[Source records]

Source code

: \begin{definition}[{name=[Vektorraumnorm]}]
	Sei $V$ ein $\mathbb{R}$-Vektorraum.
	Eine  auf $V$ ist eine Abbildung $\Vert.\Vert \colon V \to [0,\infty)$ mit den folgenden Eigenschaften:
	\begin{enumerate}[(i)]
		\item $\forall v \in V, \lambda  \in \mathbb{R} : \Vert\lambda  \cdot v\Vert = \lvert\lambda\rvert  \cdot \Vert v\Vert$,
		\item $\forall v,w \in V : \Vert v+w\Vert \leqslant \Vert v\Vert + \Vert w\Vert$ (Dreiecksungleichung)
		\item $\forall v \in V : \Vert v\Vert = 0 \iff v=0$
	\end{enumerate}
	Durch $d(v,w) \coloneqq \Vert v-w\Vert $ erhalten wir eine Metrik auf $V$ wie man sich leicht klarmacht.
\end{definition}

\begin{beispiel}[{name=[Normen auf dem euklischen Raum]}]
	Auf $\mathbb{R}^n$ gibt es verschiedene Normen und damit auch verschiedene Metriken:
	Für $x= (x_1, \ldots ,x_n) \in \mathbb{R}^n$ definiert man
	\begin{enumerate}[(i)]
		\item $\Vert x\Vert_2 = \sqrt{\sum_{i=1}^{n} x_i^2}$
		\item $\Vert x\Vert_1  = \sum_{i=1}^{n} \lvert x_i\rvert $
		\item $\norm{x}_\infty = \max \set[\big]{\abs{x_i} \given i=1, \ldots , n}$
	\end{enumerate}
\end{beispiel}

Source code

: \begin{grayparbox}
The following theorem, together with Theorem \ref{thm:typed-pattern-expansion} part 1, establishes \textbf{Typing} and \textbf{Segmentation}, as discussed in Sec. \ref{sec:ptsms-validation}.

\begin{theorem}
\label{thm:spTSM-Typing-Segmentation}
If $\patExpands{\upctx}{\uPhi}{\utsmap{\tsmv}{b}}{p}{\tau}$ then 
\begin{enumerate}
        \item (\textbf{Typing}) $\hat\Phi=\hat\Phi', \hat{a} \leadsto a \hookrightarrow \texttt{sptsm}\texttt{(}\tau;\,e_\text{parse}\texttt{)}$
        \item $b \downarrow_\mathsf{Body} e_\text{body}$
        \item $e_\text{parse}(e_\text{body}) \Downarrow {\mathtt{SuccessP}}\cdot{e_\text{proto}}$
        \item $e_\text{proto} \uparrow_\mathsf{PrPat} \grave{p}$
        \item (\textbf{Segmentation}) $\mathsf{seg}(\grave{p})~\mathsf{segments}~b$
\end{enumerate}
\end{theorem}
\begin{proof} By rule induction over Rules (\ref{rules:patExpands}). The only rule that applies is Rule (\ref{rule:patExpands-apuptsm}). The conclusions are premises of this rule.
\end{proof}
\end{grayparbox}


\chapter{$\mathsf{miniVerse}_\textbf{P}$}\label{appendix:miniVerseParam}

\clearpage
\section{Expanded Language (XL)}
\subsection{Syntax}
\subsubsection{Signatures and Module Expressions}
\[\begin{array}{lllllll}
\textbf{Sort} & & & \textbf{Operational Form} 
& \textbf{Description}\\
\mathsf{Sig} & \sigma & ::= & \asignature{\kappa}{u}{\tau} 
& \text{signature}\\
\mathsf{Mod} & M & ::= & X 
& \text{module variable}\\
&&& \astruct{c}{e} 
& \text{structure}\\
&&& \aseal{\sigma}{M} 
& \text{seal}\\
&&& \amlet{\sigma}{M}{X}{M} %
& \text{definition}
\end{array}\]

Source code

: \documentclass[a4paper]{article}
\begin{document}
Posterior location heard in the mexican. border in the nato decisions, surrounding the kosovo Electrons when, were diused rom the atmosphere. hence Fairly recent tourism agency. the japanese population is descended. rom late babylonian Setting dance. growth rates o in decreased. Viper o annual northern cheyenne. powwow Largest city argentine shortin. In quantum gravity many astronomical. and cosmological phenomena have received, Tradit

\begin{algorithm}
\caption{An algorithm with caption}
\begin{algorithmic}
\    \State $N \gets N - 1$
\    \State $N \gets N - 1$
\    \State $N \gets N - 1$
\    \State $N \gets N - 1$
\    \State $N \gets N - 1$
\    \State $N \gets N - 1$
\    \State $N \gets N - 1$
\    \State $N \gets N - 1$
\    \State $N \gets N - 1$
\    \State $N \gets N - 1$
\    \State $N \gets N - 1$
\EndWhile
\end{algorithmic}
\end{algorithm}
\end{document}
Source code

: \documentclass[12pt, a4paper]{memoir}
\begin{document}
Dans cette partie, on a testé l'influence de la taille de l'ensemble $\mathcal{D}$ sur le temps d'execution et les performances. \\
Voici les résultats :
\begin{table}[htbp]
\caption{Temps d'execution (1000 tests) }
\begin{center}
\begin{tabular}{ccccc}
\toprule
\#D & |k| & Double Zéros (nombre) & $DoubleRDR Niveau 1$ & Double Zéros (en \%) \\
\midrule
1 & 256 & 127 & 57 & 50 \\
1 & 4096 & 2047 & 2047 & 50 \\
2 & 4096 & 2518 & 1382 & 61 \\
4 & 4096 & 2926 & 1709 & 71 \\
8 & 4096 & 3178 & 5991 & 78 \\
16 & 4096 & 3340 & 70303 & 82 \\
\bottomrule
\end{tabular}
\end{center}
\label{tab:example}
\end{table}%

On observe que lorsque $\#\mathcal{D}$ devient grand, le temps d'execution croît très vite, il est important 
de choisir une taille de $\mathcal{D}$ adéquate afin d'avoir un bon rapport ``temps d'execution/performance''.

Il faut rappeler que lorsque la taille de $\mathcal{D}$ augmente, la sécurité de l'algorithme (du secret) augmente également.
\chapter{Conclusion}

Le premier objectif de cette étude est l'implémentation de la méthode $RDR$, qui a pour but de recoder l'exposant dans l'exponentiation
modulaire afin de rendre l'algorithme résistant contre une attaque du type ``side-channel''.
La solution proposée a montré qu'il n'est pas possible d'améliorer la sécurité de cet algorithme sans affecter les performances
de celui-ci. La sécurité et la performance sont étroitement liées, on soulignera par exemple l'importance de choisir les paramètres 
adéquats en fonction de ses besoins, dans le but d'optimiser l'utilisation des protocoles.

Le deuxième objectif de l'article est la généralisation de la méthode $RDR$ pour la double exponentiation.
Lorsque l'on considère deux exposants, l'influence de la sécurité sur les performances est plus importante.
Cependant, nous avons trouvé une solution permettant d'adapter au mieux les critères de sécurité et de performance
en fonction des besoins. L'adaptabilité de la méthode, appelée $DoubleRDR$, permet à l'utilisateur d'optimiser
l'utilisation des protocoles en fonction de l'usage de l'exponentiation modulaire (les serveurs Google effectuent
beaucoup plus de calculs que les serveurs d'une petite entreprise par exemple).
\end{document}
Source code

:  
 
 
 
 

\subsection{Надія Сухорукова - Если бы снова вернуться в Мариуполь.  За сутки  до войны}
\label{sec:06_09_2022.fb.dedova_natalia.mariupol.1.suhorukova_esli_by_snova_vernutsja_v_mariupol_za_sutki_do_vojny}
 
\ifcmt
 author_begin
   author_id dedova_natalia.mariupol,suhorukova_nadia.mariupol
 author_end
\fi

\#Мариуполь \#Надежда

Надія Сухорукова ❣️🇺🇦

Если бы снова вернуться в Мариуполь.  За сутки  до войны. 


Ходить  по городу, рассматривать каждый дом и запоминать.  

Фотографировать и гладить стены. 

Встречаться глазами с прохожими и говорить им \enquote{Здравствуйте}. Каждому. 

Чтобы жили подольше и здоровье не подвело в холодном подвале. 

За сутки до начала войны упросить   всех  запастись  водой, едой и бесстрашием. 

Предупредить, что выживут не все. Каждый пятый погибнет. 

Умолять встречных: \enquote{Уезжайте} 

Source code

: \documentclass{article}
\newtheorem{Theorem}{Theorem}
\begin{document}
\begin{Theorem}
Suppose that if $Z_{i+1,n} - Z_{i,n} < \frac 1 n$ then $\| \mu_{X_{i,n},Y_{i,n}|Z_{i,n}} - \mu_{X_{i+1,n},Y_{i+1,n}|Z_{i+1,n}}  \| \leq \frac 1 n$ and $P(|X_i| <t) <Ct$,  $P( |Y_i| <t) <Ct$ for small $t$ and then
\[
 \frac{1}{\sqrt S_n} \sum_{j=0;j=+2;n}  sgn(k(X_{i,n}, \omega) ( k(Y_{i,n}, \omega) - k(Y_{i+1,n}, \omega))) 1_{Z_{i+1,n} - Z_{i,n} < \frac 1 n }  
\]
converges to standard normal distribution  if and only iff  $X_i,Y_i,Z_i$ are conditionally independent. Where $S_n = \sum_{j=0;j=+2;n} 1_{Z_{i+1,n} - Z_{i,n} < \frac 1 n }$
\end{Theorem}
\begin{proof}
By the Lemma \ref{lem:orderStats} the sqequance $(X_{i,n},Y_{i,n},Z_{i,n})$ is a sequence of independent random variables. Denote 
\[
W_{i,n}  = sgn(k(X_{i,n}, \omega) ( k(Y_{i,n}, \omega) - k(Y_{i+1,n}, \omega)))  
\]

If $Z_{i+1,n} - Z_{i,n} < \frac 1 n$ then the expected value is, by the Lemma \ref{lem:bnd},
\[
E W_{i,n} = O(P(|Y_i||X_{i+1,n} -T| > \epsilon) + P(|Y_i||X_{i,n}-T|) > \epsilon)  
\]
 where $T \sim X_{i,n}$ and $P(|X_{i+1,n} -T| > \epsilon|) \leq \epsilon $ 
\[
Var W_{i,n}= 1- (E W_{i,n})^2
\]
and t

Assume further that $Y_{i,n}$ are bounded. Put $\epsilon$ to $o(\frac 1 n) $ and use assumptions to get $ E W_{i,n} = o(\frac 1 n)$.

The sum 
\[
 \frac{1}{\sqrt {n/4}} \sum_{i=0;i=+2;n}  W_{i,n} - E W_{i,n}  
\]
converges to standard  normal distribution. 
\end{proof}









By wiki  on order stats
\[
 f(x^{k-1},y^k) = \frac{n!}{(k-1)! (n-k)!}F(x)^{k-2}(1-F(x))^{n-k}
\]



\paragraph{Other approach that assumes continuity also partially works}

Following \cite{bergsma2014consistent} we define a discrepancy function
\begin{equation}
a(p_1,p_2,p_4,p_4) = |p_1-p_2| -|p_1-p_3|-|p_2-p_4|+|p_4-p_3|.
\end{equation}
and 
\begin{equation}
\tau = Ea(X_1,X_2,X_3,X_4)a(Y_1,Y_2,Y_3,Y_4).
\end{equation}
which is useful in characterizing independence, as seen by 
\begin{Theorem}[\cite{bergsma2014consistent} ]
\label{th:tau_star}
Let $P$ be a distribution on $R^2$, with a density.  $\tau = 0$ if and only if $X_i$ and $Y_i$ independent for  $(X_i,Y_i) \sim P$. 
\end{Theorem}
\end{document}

▶ _What you will do_: Pull every line containing the word "protocoles" out of the entries above.

▶ _Result_:
adéquats en fonction de ses besoins, dans le but d'optimiser l'utilisation des protocoles.
l'utilisation des protocoles en fonction de l'usage de l'exponentiation modulaire (les serveurs Google effectuent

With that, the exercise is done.